Hurricane Matthew, the fiercest Caribbean storm in nearly a decade, barreled toward the southeastern United States on Thursday after killing at least 69 people, mostly in Haiti, on its deadly northward march.
As Matthew blew through the northwestern Bahamas on Thursday, it was predicted to strengthen from a Category 3 to 4 storm en route to Florida’s Atlantic coast, the U.S. National Hurricane Center said. The storm could either take direct aim at Florida or brush along the state’s coast on Thursday night.
Some 65 people were killed in Haiti and thousands were displaced after the storm smashed homes and inundated neighborhoods earlier in the week.

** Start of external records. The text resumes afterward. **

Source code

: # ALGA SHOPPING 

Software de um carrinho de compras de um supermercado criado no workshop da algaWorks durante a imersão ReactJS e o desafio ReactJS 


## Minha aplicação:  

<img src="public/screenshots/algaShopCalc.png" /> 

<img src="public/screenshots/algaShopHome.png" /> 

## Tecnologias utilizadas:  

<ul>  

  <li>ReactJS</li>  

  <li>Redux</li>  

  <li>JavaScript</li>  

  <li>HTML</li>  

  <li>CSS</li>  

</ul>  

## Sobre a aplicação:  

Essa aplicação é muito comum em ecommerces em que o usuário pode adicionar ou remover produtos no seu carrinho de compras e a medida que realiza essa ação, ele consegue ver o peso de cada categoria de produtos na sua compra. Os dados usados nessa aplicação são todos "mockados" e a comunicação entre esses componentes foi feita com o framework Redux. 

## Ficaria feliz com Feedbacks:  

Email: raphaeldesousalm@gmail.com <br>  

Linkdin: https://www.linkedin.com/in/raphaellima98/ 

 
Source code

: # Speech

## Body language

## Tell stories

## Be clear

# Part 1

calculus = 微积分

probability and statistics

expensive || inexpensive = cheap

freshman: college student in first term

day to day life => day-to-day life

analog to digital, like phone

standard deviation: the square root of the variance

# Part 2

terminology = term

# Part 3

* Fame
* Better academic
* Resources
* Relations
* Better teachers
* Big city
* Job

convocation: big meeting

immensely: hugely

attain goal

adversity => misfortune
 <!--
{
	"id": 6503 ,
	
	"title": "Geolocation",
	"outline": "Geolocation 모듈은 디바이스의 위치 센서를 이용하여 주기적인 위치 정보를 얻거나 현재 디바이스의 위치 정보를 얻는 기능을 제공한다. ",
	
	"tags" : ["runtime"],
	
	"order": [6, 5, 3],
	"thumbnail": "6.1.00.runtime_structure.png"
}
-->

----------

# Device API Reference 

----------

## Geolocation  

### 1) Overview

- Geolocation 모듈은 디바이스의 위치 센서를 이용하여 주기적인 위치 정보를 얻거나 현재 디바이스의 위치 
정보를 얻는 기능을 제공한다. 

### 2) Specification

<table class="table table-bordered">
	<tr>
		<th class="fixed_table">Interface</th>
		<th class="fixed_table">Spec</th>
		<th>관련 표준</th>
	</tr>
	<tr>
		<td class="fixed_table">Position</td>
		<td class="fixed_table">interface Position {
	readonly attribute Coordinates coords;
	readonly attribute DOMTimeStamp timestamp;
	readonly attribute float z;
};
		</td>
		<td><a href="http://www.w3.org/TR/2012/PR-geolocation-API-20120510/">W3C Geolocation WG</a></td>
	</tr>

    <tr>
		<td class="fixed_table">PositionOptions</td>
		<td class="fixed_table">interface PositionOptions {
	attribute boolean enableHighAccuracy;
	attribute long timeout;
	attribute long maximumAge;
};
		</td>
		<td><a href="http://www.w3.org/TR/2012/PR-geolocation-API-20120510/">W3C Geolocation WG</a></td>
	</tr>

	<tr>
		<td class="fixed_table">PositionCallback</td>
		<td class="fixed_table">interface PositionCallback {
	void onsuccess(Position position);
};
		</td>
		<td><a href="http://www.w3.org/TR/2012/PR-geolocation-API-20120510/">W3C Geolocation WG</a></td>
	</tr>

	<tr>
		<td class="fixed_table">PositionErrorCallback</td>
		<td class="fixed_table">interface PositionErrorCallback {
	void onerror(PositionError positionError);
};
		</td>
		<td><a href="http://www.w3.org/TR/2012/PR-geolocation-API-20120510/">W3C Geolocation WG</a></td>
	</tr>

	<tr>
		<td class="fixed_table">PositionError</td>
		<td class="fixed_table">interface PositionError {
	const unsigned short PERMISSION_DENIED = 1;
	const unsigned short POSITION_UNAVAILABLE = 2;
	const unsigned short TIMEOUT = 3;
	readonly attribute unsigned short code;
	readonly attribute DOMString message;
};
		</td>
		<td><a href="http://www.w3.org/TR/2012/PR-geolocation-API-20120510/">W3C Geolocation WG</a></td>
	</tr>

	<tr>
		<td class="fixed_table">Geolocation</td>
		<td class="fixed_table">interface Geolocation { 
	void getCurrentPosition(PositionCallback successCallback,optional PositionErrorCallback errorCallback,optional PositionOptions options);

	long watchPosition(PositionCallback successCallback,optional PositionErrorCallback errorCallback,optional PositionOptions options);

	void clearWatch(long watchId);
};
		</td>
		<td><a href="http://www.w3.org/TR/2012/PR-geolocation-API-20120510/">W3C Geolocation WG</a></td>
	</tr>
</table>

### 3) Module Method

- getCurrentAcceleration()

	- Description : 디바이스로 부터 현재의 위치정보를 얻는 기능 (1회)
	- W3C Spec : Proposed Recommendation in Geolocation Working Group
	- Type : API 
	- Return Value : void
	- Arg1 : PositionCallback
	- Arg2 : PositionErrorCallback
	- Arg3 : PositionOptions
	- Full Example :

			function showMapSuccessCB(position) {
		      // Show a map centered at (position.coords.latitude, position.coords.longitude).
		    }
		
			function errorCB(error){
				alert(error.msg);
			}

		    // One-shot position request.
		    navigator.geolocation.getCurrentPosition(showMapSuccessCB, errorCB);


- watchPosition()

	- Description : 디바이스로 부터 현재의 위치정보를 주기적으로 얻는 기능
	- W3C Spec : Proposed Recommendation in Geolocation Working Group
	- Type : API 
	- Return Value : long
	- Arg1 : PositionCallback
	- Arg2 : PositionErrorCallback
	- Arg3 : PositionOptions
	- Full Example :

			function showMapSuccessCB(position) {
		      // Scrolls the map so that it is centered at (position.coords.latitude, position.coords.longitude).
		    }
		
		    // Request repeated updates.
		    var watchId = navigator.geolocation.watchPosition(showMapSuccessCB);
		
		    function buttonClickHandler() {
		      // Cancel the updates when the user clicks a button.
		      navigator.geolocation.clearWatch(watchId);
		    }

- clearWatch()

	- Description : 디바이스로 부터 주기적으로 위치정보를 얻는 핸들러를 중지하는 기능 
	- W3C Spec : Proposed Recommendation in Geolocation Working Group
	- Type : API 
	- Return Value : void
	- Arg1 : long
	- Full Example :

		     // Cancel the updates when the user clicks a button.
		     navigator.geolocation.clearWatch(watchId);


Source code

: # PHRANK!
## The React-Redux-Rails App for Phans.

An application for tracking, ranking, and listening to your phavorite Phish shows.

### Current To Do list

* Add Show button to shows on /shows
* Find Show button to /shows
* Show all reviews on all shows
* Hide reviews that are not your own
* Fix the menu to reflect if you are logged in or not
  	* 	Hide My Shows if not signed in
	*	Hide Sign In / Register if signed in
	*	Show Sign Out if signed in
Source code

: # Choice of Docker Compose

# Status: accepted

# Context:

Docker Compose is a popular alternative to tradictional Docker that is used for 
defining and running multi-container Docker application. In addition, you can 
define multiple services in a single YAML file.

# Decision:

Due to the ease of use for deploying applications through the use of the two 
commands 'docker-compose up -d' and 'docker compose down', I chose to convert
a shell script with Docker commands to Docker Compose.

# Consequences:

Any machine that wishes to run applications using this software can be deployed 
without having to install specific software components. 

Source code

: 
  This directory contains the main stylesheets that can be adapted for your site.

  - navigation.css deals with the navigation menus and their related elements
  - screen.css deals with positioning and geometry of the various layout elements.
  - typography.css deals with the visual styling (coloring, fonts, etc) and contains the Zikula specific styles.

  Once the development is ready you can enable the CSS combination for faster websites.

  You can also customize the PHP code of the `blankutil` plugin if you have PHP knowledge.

The National Hurricane Center extended its hurricane warning area farther north into Georgia and more than 12 million U.S. residents were under hurricane watches and warnings, according to the Weather Channel.
Roads in Florida, Georgia and North and South Carolina were jammed and gas stations and food stores ran out of supplies as the storm approached, carrying with it strong storm surges, heavy rain and sustained winds that accelerated overnight to about 125 miles per hour (205 kph).
Matthew was 215 miles (346 km) southeast of West Palm Beach at about 8 a.m. EDT
The damage could be “catastrophic” if the hurricane slammed directly into Florida, Governor Rick Scott warned, urging some 1.5 million people in the state to heed evacuation orders.
Schools and airports across the region were closed on Thursday and some hospitals were evacuated, according to local media. Hundreds of flights were canceled in and out of the Florida cities of Miami, Fort Lauderdale and Orlando, industry website Flightaware.com said.
Matthew was heading northwest at about 12 mph (19 kph) and was expected to continue on this track on Thursday, turning north-northwest on Thursday night, the National Hurricane Center said. The eye, or center, of the storm was expected to pass near Andros Island and New Providence in the northwestern Bahamas on Thursday.